**WHAT IS REQUIRED**
Search the records for the string "during", and show each line where it appears.

**RECORDS TO PROCESS**
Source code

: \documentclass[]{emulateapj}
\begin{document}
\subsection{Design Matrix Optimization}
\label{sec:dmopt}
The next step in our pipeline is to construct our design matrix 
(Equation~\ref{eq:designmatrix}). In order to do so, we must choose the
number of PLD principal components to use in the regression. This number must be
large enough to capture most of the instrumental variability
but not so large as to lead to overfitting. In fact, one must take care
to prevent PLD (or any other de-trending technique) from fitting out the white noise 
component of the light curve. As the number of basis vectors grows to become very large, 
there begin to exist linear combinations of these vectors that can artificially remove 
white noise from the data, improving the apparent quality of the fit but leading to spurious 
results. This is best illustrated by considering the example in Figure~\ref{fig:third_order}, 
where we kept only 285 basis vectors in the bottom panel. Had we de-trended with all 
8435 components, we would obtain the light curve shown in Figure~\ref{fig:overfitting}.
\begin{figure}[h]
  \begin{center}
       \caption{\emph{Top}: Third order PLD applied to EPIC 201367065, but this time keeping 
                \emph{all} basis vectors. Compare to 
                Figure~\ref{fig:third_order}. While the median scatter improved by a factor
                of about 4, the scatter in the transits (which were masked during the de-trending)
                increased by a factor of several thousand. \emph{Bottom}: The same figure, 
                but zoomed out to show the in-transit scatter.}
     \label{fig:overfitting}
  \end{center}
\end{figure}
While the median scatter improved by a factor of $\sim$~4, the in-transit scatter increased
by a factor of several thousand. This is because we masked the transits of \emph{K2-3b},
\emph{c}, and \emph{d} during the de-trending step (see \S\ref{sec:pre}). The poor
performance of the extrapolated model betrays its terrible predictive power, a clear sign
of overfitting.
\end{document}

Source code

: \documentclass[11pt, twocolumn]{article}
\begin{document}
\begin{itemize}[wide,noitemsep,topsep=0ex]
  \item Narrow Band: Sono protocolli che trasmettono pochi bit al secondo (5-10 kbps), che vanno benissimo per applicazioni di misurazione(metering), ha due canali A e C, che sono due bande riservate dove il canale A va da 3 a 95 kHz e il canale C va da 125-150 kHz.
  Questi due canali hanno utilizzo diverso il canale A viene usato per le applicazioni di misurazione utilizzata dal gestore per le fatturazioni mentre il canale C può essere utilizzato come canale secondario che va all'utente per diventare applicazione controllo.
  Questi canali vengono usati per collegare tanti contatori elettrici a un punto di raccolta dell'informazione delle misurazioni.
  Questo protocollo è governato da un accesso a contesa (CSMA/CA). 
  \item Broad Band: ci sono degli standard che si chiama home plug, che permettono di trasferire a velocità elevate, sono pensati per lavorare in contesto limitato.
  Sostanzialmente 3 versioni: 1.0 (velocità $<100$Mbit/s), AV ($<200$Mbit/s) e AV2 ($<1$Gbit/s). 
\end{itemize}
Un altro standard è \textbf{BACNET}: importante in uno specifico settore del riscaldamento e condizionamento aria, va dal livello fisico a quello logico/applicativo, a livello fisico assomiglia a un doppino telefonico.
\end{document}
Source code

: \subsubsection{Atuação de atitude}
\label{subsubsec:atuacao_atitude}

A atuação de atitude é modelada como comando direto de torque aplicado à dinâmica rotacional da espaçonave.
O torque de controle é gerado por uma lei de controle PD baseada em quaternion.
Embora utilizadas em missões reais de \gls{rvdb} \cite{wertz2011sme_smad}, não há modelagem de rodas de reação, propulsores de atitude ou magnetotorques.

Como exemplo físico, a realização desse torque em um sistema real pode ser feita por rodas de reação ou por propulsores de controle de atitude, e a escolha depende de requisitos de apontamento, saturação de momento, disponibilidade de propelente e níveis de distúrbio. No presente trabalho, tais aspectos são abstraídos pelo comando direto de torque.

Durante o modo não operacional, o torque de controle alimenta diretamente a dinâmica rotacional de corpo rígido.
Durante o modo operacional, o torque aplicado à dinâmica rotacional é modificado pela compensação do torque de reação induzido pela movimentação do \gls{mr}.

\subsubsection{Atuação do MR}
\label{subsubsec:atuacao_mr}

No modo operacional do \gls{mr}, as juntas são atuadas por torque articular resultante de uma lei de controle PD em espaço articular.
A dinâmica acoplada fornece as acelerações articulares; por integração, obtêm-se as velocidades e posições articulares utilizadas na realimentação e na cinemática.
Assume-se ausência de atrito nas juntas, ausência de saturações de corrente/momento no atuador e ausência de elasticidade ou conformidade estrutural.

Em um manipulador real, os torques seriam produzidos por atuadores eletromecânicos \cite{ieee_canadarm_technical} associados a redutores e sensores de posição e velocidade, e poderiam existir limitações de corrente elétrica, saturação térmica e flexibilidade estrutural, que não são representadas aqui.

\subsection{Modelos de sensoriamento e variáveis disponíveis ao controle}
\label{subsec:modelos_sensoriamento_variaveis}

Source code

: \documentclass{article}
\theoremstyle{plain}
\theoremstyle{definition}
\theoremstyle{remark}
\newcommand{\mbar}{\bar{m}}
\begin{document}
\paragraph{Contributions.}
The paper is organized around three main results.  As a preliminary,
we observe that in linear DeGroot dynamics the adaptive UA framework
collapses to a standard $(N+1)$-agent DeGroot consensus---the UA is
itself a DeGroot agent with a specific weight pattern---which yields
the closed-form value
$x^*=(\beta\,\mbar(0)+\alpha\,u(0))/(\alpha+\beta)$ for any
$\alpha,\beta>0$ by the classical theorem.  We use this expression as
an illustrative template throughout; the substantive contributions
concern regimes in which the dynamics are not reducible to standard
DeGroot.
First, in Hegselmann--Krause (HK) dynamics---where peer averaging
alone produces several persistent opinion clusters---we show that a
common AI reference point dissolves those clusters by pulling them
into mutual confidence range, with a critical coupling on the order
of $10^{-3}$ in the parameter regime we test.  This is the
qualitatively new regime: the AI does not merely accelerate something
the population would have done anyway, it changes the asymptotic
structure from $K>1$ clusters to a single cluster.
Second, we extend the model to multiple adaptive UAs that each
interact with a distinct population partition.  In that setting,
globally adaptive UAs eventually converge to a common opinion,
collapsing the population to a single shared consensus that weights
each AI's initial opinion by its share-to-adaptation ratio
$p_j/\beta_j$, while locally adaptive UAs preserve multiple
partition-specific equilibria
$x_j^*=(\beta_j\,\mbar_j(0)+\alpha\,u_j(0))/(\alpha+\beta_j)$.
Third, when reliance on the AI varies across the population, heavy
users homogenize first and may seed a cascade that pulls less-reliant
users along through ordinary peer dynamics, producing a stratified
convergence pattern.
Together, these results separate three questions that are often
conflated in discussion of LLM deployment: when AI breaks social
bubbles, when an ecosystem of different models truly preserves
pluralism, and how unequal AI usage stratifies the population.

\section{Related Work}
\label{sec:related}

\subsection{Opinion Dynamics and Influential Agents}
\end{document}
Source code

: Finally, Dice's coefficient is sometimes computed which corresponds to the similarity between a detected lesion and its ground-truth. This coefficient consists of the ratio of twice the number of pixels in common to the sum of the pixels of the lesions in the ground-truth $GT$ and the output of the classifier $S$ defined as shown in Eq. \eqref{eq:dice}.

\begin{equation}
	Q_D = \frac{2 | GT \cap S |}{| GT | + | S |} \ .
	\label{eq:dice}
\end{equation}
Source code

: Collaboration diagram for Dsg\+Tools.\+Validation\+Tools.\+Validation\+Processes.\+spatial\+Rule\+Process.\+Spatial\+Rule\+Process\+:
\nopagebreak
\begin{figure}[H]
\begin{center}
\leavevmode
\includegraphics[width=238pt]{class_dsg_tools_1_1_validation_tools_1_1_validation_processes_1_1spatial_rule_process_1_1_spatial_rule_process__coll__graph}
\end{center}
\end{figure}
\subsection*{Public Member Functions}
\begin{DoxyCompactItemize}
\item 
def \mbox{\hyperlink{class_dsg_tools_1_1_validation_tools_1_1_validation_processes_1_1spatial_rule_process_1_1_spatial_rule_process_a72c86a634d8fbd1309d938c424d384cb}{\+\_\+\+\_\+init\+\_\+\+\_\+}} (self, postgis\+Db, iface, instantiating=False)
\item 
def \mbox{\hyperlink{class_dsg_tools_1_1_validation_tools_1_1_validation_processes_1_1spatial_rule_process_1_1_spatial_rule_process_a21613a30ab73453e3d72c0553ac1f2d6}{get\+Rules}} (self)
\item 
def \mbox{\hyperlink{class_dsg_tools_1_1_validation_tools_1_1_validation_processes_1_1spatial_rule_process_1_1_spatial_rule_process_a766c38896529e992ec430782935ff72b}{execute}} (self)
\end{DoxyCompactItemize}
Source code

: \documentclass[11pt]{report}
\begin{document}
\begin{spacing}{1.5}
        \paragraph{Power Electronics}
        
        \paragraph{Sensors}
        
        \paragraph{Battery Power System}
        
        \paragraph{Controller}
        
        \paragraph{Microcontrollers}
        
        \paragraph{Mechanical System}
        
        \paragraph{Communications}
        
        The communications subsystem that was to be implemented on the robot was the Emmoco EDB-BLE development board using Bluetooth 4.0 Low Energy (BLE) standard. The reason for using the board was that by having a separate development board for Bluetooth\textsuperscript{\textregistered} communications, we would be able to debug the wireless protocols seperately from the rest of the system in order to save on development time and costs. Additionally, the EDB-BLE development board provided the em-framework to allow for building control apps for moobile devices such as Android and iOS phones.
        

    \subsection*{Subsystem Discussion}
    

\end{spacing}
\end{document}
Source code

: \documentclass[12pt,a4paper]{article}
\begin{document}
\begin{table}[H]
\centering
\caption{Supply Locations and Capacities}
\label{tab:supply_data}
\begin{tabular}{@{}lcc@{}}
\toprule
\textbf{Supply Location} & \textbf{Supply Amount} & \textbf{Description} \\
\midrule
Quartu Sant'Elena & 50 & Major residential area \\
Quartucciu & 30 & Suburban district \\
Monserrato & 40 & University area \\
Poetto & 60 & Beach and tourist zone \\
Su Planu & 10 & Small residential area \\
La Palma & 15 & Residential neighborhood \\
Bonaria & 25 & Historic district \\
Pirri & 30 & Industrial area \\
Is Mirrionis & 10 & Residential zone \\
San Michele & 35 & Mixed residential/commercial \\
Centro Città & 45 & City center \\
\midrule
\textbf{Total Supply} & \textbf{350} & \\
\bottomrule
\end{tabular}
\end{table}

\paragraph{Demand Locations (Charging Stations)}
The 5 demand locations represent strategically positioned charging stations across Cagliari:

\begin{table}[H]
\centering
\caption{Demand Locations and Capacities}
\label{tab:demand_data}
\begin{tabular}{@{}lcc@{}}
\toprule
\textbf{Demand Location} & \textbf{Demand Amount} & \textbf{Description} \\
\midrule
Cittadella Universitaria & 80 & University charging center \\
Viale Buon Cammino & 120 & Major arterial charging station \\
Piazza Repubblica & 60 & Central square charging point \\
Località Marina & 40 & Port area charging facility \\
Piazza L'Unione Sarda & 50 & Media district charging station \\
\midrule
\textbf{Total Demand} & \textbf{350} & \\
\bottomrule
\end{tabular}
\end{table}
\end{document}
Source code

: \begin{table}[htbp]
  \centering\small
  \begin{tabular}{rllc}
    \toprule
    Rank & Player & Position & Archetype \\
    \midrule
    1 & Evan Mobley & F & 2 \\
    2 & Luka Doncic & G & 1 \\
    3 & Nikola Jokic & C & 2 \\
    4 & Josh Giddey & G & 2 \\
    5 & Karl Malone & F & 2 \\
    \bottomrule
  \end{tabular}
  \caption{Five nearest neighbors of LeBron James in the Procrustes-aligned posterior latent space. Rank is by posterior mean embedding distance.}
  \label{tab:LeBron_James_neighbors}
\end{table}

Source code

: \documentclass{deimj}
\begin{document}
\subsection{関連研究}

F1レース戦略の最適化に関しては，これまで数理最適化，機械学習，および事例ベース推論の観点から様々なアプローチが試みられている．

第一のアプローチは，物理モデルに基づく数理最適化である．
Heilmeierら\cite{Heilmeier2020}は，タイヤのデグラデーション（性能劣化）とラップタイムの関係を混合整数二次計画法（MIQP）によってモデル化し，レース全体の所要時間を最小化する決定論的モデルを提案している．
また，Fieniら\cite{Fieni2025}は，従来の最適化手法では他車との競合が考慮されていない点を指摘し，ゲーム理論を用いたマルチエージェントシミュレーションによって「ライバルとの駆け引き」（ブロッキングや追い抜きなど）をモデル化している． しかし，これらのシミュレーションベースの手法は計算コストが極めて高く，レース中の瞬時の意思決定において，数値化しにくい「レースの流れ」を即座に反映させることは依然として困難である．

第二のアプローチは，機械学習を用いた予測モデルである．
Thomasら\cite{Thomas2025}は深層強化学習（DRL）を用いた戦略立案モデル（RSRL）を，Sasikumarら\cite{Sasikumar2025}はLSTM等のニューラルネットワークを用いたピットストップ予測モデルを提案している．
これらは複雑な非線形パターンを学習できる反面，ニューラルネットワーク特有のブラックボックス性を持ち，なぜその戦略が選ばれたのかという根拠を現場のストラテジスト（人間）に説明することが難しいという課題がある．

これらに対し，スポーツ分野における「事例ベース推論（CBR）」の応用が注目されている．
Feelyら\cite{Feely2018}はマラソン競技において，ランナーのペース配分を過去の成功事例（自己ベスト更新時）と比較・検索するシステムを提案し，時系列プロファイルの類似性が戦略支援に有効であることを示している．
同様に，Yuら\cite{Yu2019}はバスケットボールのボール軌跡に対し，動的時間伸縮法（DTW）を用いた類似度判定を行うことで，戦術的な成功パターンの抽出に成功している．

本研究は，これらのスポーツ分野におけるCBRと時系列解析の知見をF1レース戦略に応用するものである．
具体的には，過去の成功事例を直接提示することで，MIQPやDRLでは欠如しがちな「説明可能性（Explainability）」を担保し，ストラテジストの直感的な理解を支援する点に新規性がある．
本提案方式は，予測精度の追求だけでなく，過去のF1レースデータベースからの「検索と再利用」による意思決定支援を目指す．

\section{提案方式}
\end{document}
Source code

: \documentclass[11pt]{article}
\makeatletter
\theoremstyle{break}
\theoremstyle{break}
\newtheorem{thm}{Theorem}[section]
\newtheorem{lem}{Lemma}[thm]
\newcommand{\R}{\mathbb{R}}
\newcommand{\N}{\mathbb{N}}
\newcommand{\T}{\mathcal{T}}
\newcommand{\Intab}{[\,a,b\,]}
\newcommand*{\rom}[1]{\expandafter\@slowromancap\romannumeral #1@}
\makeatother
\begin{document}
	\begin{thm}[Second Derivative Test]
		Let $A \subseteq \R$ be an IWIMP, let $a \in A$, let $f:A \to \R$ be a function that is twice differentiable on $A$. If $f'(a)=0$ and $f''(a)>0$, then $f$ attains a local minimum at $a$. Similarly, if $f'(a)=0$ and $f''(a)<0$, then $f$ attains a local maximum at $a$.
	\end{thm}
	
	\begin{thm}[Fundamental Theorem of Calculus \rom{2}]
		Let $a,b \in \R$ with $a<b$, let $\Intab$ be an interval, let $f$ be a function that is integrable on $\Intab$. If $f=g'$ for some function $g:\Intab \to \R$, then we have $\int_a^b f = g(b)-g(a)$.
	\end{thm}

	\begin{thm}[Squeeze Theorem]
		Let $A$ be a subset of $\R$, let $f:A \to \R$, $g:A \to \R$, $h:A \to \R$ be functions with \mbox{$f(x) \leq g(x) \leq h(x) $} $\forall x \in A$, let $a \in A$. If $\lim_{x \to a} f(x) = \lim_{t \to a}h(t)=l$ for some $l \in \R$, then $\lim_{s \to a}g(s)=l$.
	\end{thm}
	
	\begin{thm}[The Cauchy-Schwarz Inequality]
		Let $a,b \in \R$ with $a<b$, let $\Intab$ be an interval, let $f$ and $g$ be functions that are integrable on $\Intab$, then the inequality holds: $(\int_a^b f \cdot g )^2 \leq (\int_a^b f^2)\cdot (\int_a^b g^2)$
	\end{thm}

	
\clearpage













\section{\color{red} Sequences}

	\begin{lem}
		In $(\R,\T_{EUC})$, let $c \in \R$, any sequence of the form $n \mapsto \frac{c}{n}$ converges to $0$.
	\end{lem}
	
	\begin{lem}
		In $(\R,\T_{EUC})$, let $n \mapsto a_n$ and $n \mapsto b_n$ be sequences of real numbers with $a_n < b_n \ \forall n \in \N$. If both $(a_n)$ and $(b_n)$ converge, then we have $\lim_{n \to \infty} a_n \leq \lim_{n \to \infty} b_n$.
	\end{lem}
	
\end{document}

**SOLUTION TO THIS EXERCISE**
                of about 4, the scatter in the transits (which were masked during the de-trending)
\emph{c}, and \emph{d} during the de-trending step (see \S\ref{sec:pre}). The poor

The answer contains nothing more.